- _WHAT TO WORK ON_
Only the lines below, from the one with "Exercise: Personal Bio Webpage" through the one with "### Explanation of the Solution", are to be written out, exactly.

### RECORD EXCERPTS

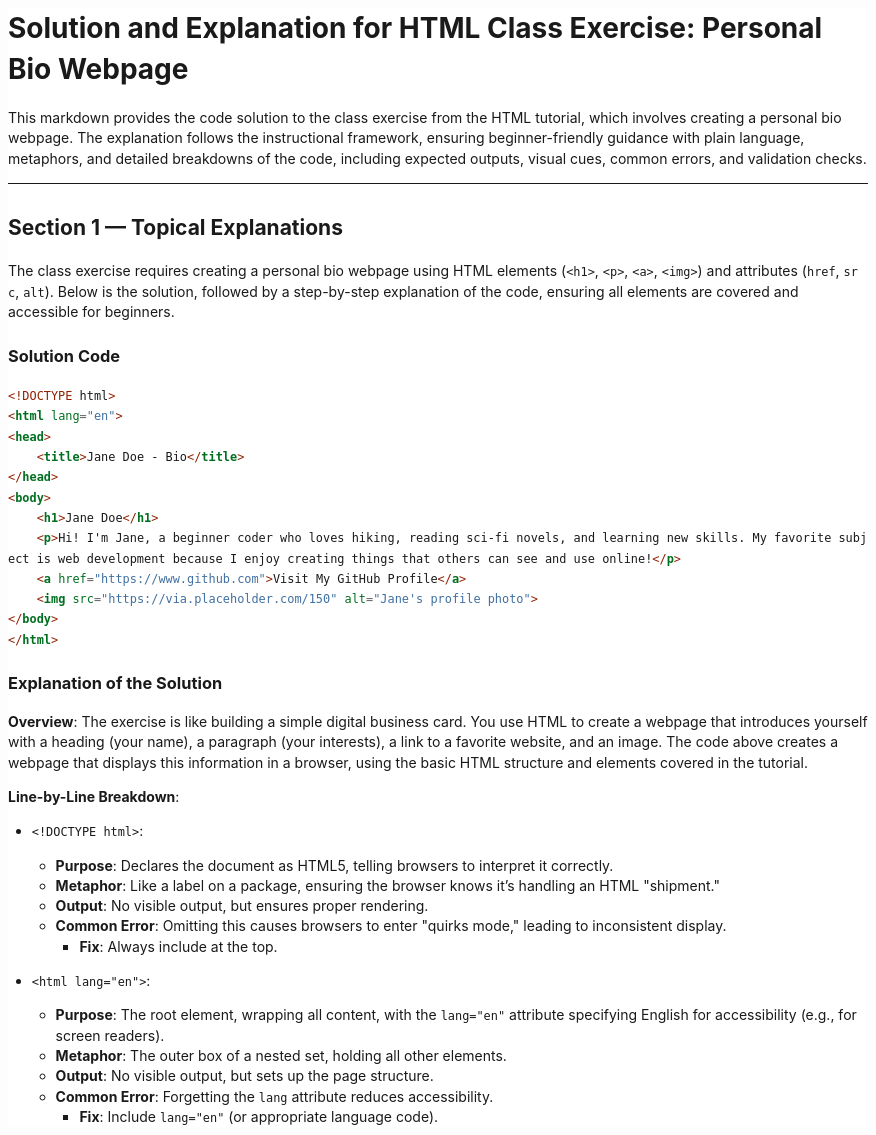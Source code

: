 # Solution and Explanation for HTML Class Exercise: Personal Bio Webpage

This markdown provides the code solution to the class exercise from the HTML tutorial, which involves creating a personal bio webpage. The explanation follows the instructional framework, ensuring beginner-friendly guidance with plain language, metaphors, and detailed breakdowns of the code, including expected outputs, visual cues, common errors, and validation checks.

---

## Section 1 — Topical Explanations

The class exercise requires creating a personal bio webpage using HTML elements (`<h1>`, `<p>`, `<a>`, `<img>`) and attributes (`href`, `src`, `alt`). Below is the solution, followed by a step-by-step explanation of the code, ensuring all elements are covered and accessible for beginners.

### Solution Code

```html
<!DOCTYPE html>
<html lang="en">
<head>
    <title>Jane Doe - Bio</title>
</head>
<body>
    <h1>Jane Doe</h1>
    <p>Hi! I'm Jane, a beginner coder who loves hiking, reading sci-fi novels, and learning new skills. My favorite subject is web development because I enjoy creating things that others can see and use online!</p>
    <a href="https://www.github.com">Visit My GitHub Profile</a>
    <img src="https://via.placeholder.com/150" alt="Jane's profile photo">
</body>
</html>
```

### Explanation of the Solution

**Overview**: The exercise is like building a simple digital business card. You use HTML to create a webpage that introduces yourself with a heading (your name), a paragraph (your interests), a link to a favorite website, and an image. The code above creates a webpage that displays this information in a browser, using the basic HTML structure and elements covered in the tutorial.

**Line-by-Line Breakdown**:

- `<!DOCTYPE html>`:
  - **Purpose**: Declares the document as HTML5, telling browsers to interpret it correctly.
  - **Metaphor**: Like a label on a package, ensuring the browser knows it’s handling an HTML "shipment."
  - **Output**: No visible output, but ensures proper rendering.
  - **Common Error**: Omitting this causes browsers to enter "quirks mode," leading to inconsistent display.
    - **Fix**: Always include at the top.

- `<html lang="en">`:
  - **Purpose**: The root element, wrapping all content, with the `lang="en"` attribute specifying English for accessibility (e.g., for screen readers).
  - **Metaphor**: The outer box of a nested set, holding all other elements.
  - **Output**: No visible output, but sets up the page structure.
  - **Common Error**: Forgetting the `lang` attribute reduces accessibility.
    - **Fix**: Include `lang="en"` (or appropriate language code).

######

- _REPLY_
: # Solution and Explanation for HTML Class Exercise: Personal Bio Webpage

This markdown provides the code solution to the class exercise from the HTML tutorial, which involves creating a personal bio webpage. The explanation follows the instructional framework, ensuring beginner-friendly guidance with plain language, metaphors, and detailed breakdowns of the code, including expected outputs, visual cues, common errors, and validation checks.

---

## Section 1 — Topical Explanations

The class exercise requires creating a personal bio webpage using HTML elements (`<h1>`, `<p>`, `<a>`, `<img>`) and attributes (`href`, `src`, `alt`). Below is the solution, followed by a step-by-step explanation of the code, ensuring all elements are covered and accessible for beginners.

### Solution Code

```html
<!DOCTYPE html>
<html lang="en">
<head>
    <title>Jane Doe - Bio</title>
</head>
<body>
    <h1>Jane Doe</h1>
    <p>Hi! I'm Jane, a beginner coder who loves hiking, reading sci-fi novels, and learning new skills. My favorite subject is web development because I enjoy creating things that others can see and use online!</p>
    <a href="https://www.github.com">Visit My GitHub Profile</a>
    <img src="https://via.placeholder.com/150" alt="Jane's profile photo">
</body>
</html>
```

### Explanation of the Solution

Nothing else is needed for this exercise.